Note that we are adding a condition to limit the access to S3 only through Athena! This means that Churney cannot read the contents of your S3 bucket directly unless we access it through Athena.

{
    "Version": "2012-10-17",
    "Statement": [
        {
            "Sid": "VisualEditor0",
            "Effect": "Allow",
            "Action": [
                "s3:GetObject",
                "s3:ListBucketMultipartUploads",
                "s3:ListBucket",
                "s3:GetBucketLocation",
                "s3:ListMultipartUploadParts"
            ],
            "Resource": [
                "arn:aws:s3:::<athena-bucket-name>",
                "arn:aws:s3:::<athena-bucket-name>/*"
            ],
            "Condition": {
                "ForAnyValue:StringEquals": {
                    "aws:CalledVia": "athena.amazonaws.com"
                }
            }
        }
    ]
}

It can happen that your tables originate from different S3 buckets, so make sure to check the physical S3 location of each table that you will share with Churney through views. Let’s suppose you have two different buckets, then the above code would look like:

{
    "Version": "2012-10-17",
    "Statement": [
        {
            "Sid": "VisualEditor0",
            "Effect": "Allow",
            "Action": [
                "s3:GetObject",
                "s3:ListBucketMultipartUploads",
                "s3:ListBucket",
                "s3:GetBucketLocation",
                "s3:ListMultipartUploadParts"
            ],
            "Resource": [
                "arn:aws:s3:::<athena-bucket-name_1>",
                "arn:aws:s3:::<athena-bucket-name_1>/*",
                "arn:aws:s3:::<athena-bucket-name_2>",
                "arn:aws:s3:::<athena-bucket-name_2>/*"
            ],
            "Condition": {
                "ForAnyValue:StringEquals": {
                    "aws:CalledVia": "athena.amazonaws.com"
                }
            }
        }
    ]
}

16. Create a role by going to this link https://<region-name>.console.aws.amazon.com/iamv2/home#/roles where region-name is the region where Athena is and click on Create role.
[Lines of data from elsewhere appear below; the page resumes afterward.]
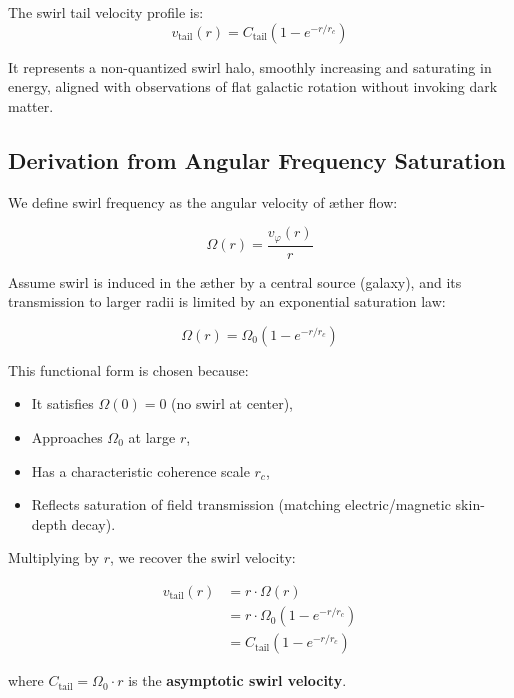 \documentclass[12pt]{article}
\begin{document}
The swirl tail velocity profile is:
\[
\boxed{
v_\text{tail}(r) = C_{\text{tail}} \left(1 - e^{-r/r_c} \right)
}
\]

It represents a non-quantized swirl halo, smoothly increasing and saturating in energy, aligned with observations of flat galactic rotation without invoking dark matter.

\subsection{Derivation from Angular Frequency Saturation}

We define swirl frequency as the angular velocity of æther flow:

\begin{equation}
    \Omega(r) = \frac{v_\varphi(r)}{r}
    \label{eq:omega_definition}
\end{equation}

Assume swirl is induced in the æther by a central source (galaxy), and its transmission to larger radii is limited by an exponential saturation law:

\begin{equation}
    \Omega(r) = \Omega_0 \left( 1 - e^{-r/r_c} \right)
    \label{eq:omega_saturation}
\end{equation}

This functional form is chosen because:
\begin{itemize}
    \item It satisfies \( \Omega(0) = 0 \) (no swirl at center),
    \item Approaches \( \Omega_0 \) at large \( r \),
    \item Has a characteristic coherence scale \( r_c \),
    \item Reflects saturation of field transmission (matching electric/magnetic skin-depth decay).
\end{itemize}

Multiplying by \( r \), we recover the swirl velocity:

\begin{align}
    v_\text{tail}(r)
    &= r \cdot \Omega(r) \\
    &= r \cdot \Omega_0 \left( 1 - e^{-r/r_c} \right) \\
    &= C_{\text{tail}} \left( 1 - e^{-r/r_c} \right)
    \label{eq:tail_velocity}
\end{align}

where \( C_{\text{tail}} = \Omega_0 \cdot r \) is the \textbf{asymptotic swirl velocity}.
\end{document}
For the purpose of the example, the name of the role is churney-role

17. Choose a custom trust policy and add the trust policy as below, Churney will give you the ids needed for this step, so what you should fill in is id_1 and id_2 The way we will use this trust policy is all described in this link and follows the best practices https://docs.aws.amazon.com/IAM/latest/UserGuide/id_roles_create_for-idp_oidc.html

{
    "Version": "2012-10-17",
    "Statement": [
        {
            "Effect": "Allow",
            "Principal": {
                "Federated": "accounts.google.com"
            },
            "Action": "sts:AssumeRoleWithWebIdentity",
            "Condition": {
                "ForAnyValue:StringEquals": {
                    "accounts.google.com:sub": [
                        "<id_1>",
                        "<id_2>"
                    ]
                }
            }
        }
    ]
}

On the next step, you will be required to add permissions, remember to add all permissions we created on Step 11, 12, 13, 14, and 15

And the role should finally look like this, where you can see the policies and if you click on Trust relationships, you should be able to see the trust relationship

What to send to Churney?

After you are done with the above steps, you will need to send these details to Churney:

1 .The arn of the role you created in Step 17. You can find that in this link https://<region-name>.console.aws.amazon.com/iamv2/home#/roles/details/<role-name>?section=permissions where region-name is the name of the region where Athena lies and role-name is the name of the role you created in Step 17. For our example, the link would be https://us-east-1.console.aws.amazon.com/iamv2/home#/roles/details/churney-role?section=permissions and the ARN is the one marked in red below

2 .The details of the Athena data (the hashed views), which would be 

catalog-name e.g. AwsDataCatalog

database-name e.g. churney

table-name e.g. user_activity

3 . The name of the S3 bucket where Churney will unload the data, this is the bucket you created in Step 1

  • churney-bucket-name e.g. churney-athena-unload

4 . The name of workgroup you created above in Step 6.